The main disadvantage of the use of antidots arrays is linked to the
potentially high noise-to-signal ratio originated by the bit
transition, which should have in these arrays a width of the order of
the material exchange correlation length [Jalil 03].
In
fact,
the potential recording media in order to be promising enough
have to be not obsolete compared with the current technology when the
candidate would reach production stages.
Another proposal for the use of such structures is the Percolated
Perpendicular Media [Zhu 07]. The
medium consists of exchange coupled grains and densely
distributed nonmagnetic columns (antidots). The non-magnetic inclusions
act as pinning centers and yield smooth transition boundaries, thus
reducing transition noise while the thermal stability is not degraded.

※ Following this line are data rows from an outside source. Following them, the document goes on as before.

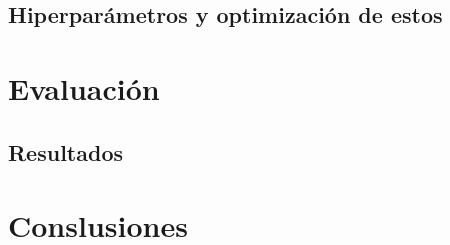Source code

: \documentclass[runningheads]{llncs}
\begin{document}
\subsection{Hiperparámetros y optimización de estos}

\section{Evaluación}

\subsection{Resultados}

\section{Conslusiones}
\end{document}
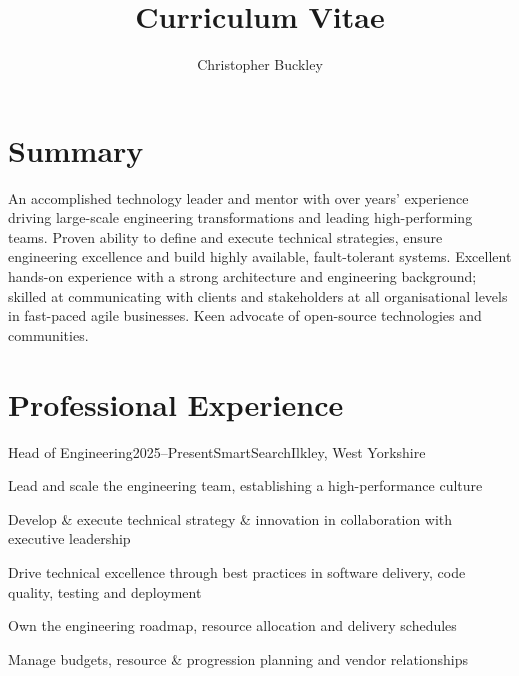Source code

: \documentclass{cv}
\title{Curriculum Vitae}
\author{Christopher Buckley}
\begin{document}

\section{Summary}

An accomplished technology leader and mentor with over  years' experience driving large-scale
engineering transformations and leading high-performing teams. Proven ability to define and execute
technical strategies, ensure engineering excellence and build highly available, fault-tolerant
systems. Excellent hands-on experience with a strong architecture and engineering background;
skilled at communicating with clients and stakeholders at all organisational levels in fast-paced
agile businesses. Keen advocate of open-source technologies and communities.


\section{Professional Experience}

\begin{experience}{Head of Engineering}{2025--Present}{SmartSearch}{Ilkley, West Yorkshire}
\item Lead and scale the engineering team, establishing a high-performance culture
\item Develop \& execute technical strategy \& innovation in collaboration with executive leadership
\item Drive technical excellence through best practices in software delivery, code quality, testing and deployment
\item Own the engineering roadmap, resource allocation and delivery schedules
\item Manage budgets, resource \& progression planning and vendor relationships
\end{experience}
\end{document}
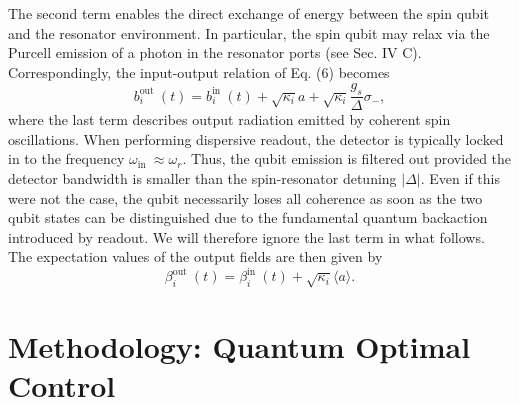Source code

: \documentclass[12pt]{article}
\begin{document}
The second term enables the direct exchange of energy between the spin qubit and the resonator environment. In particular, the spin qubit may relax via the Purcell emission of a photon in the resonator ports (see Sec. IV C). Correspondingly, the input-output relation of Eq. (6) becomes
$$
b_i^{\text {out }}(t)=b_i^{\text {in }}(t)+\sqrt{\kappa_i} a+\sqrt{\kappa_i} \frac{g_s}{\Delta} \sigma_{-},
$$
where the last term describes output radiation emitted by coherent spin oscillations. When performing dispersive readout, the detector is typically locked in to the frequency $\omega_{\text {in }} \approx \omega_r$. Thus, the qubit emission is filtered out provided the detector bandwidth is smaller than the spin-resonator detuning $|\Delta|$. Even if this were not the case, the qubit necessarily loses all coherence as soon as the two qubit states can be distinguished due to the fundamental quantum backaction introduced by readout. We will therefore ignore the last term in what follows. The expectation values of the output fields are then given by
$$
\beta_i^{\text {out }}(t)=\beta_i^{\text {in }}(t)+\sqrt{\kappa_i}\langle a\rangle .
$$
\section{Methodology: Quantum Optimal Control}
\end{document}
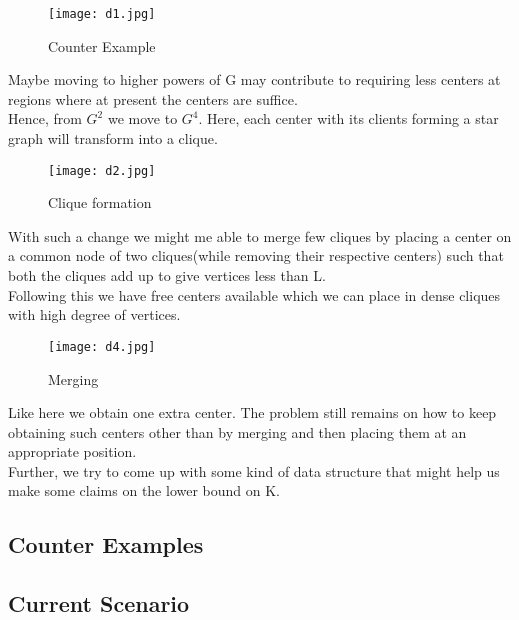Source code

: \documentclass[12pt,a4paper,onecolumn]{article}
\begin{document}
\begin{itemize}
\begin{figure}
\begin{center}
\texttt{[image: d1.jpg]}
  \caption{Counter Example}
  \label{Figure 9}
\end{center}
\end{figure} Maybe moving to higher powers of G may contribute to requiring less centers at regions where at present the centers are suffice.\\Hence, from $G^2$ we move to $G^4$. Here, each center with its clients forming a star graph will transform into a clique.\begin{figure}
\begin{center}
\texttt{[image: d2.jpg]}
  \caption{Clique formation}
  \label{Figure 10}
\end{center}
\end{figure} With such a change we might me able to merge few cliques by placing a center on a common node of two cliques(while removing their respective centers) such that both the cliques add up to give vertices less than L. \\
Following this we have free centers available which we can place in dense cliques with high degree of vertices.
\begin{figure}
\begin{center}
\texttt{[image: d4.jpg]}
  \caption{Merging}
  \label{Figure 11}
\end{center}
\end{figure}
Like here we obtain one extra center. The problem still remains on how to keep obtaining such centers other than by merging and then placing them at an appropriate position.\\
Further, we try to come up with some kind of data structure that might help us make some claims on the lower bound on K. 

\end{itemize}
\subsection{Counter Examples}
\subsection{Current Scenario}
\end{document}
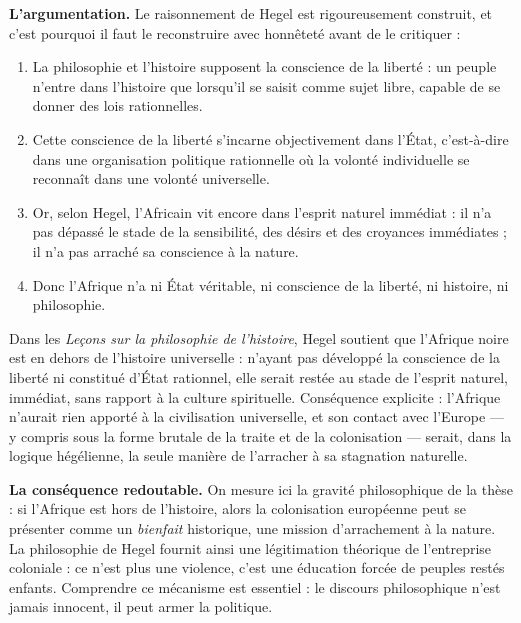 \documentclass[11pt]{article}
\newcommand{\cle}[1]{{\popxbold\color{popdark}#1}}
\begin{document}
\textbf{L'argumentation.} Le raisonnement de Hegel est rigoureusement construit, et c'est pourquoi il faut le reconstruire avec honnêteté avant de le critiquer :

\begin{enumerate}
\item La philosophie et l'histoire supposent la \cle{conscience de la liberté} : un peuple n'entre dans l'histoire que lorsqu'il se saisit comme sujet libre, capable de se donner des lois rationnelles.
\item Cette conscience de la liberté s'incarne objectivement dans l'\cle{État}, c'est-à-dire dans une organisation politique rationnelle où la volonté individuelle se reconnaît dans une volonté universelle.
\item Or, selon Hegel, l'Africain vit encore dans l'\cle{esprit naturel immédiat} : il n'a pas dépassé le stade de la sensibilité, des désirs et des croyances immédiates ; il n'a pas arraché sa conscience à la nature.
\item Donc l'Afrique n'a ni État véritable, ni conscience de la liberté, ni histoire, ni philosophie.
\end{enumerate}

\begin{propriete}
Dans les \emph{Leçons sur la philosophie de l'histoire}, Hegel soutient que l'Afrique noire est en dehors de l'histoire universelle : n'ayant pas développé la conscience de la liberté ni constitué d'État rationnel, elle serait restée au stade de l'esprit naturel, immédiat, sans rapport à la culture spirituelle. Conséquence explicite : l'Afrique n'aurait rien apporté à la civilisation universelle, et son contact avec l'Europe — y compris sous la forme brutale de la traite et de la colonisation — serait, dans la logique hégélienne, la seule manière de l'arracher à sa stagnation naturelle.
\end{propriete}

\textbf{La conséquence redoutable.} On mesure ici la gravité philosophique de la thèse : si l'Afrique est hors de l'histoire, alors la colonisation européenne peut se présenter comme un \emph{bienfait} historique, une mission d'arrachement à la nature. La philosophie de Hegel fournit ainsi une légitimation théorique de l'entreprise coloniale : ce n'est plus une violence, c'est une \guillemotleft éducation \guillemotright forcée de peuples restés enfants. Comprendre ce mécanisme est essentiel : le discours philosophique n'est jamais innocent, il peut armer la politique.
\end{document}
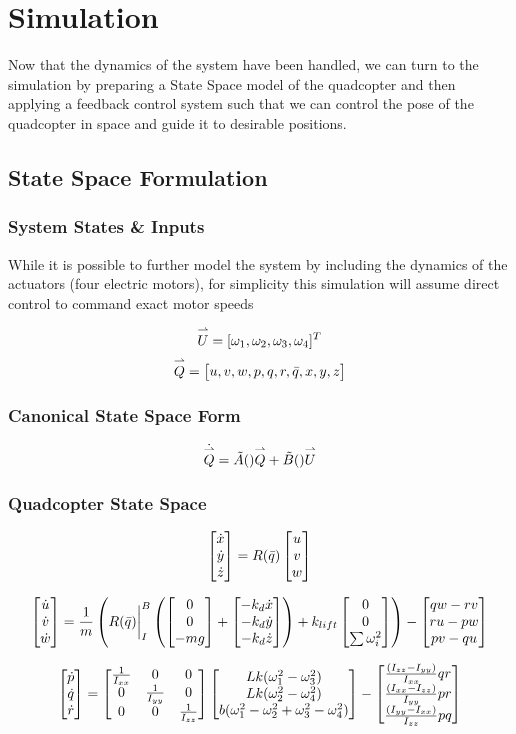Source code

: \section{Simulation}
Now that the dynamics of the system have been handled, we can turn to the simulation by preparing a State Space model of the quadcopter and then applying a feedback control system such that we can control the pose of the quadcopter in space and guide it to desirable positions. 

\subsection{State Space Formulation}

\subsubsection{System States \& Inputs}

While it is possible to further model the system by including the dynamics of the actuators (four electric motors), for simplicity this simulation will assume direct control to command exact motor speeds 
 
$$ \overset{\rightharpoonup}{U} = [\omega_1, \omega_2, \omega_3, \omega_4]^{T} $$
$$ \overset{\rightharpoonup}{Q} = \begin{bmatrix} 
u, v, w, p, q, r, \bar{q}, x, y, z
\end{bmatrix} $$

\subsubsection{Canonical State Space Form}

$$\dot{\overset{\rightharpoonup}{Q}} = \tilde{A}()\overset{\rightharpoonup}{Q} + \tilde{B}()\overset{\rightharpoonup}{U}$$


\subsubsection{Quadcopter State Space}

$$\begin{bmatrix} \dot{x} \\ \dot{y} \\ \dot{z} \end{bmatrix} = R(\bar{q})\begin{bmatrix} u \\ v \\ w \end{bmatrix}$$

$$\begin{bmatrix} \dot{u} \\ \dot{v} \\ \dot{w} \end{bmatrix} = \frac{1}{m}\left(R(\bar{q})\biggr\rvert_{I}^{B}\left(\begin{bmatrix} 0 \\ 0 \\ -mg \end{bmatrix} + \begin{bmatrix} -k_d\dot{x} \\ -k_d\dot{y} \\ -k_d\dot{z} \end{bmatrix}\right) + k_{lift}\begin{bmatrix} 0 \\ 0 \\ \sum\omega_{i}^{2} \end{bmatrix} \right) - \begin{bmatrix} q w - r v \\ r u -p w \\ p v - q u \end{bmatrix}$$

$$\begin{bmatrix} \dot{p} \\ \dot{q} \\ \dot{r} \end{bmatrix} = \begin{bmatrix}
    \frac{1}{I_{xx}} & 0 & 0 \\
    0 & \frac{1}{I_{yy}} & 0 \\
    0 & 0 & \frac{1}{I_{zz}} \\
\end{bmatrix} \begin{bmatrix} Lk(\omega_{1}^{2} - \omega_{3}^{2}) \\ Lk(\omega_{2}^{2} - \omega_{4}^{2}) \\ b(\omega_{1}^{2}- \omega_{2}^{2} + \omega_{3}^{2} - \omega_{4}^{2}) \end{bmatrix}- \begin{bmatrix} \frac{(I_{zz} - I_{yy})}{I_{xx}}qr \\ \frac{(I_{xx} - I_{zz})}{I_{yy}}pr \\ \frac{(I_{yy}- I_{xx})}{I_{zz}}pq \end{bmatrix}$$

Another possible application
is related to the implementation of different types of
stress and magnetic field sensing devices for which the occurrence
of reversible magnetization variations in large field ranges
is desirable [Gonzalez 05].
Figure:
(a) MFM image of an antidot Fe film in the concentrated regime from the
Ph. D. thesis of J.M. Torres [Torres 05].
(b)
MFM image of a
film patterned with circular
holes where the pinning of the domain wall by the line of antidots is
observed (from G. Rodríguez Rodríguez of the Universidad
de Oviedo).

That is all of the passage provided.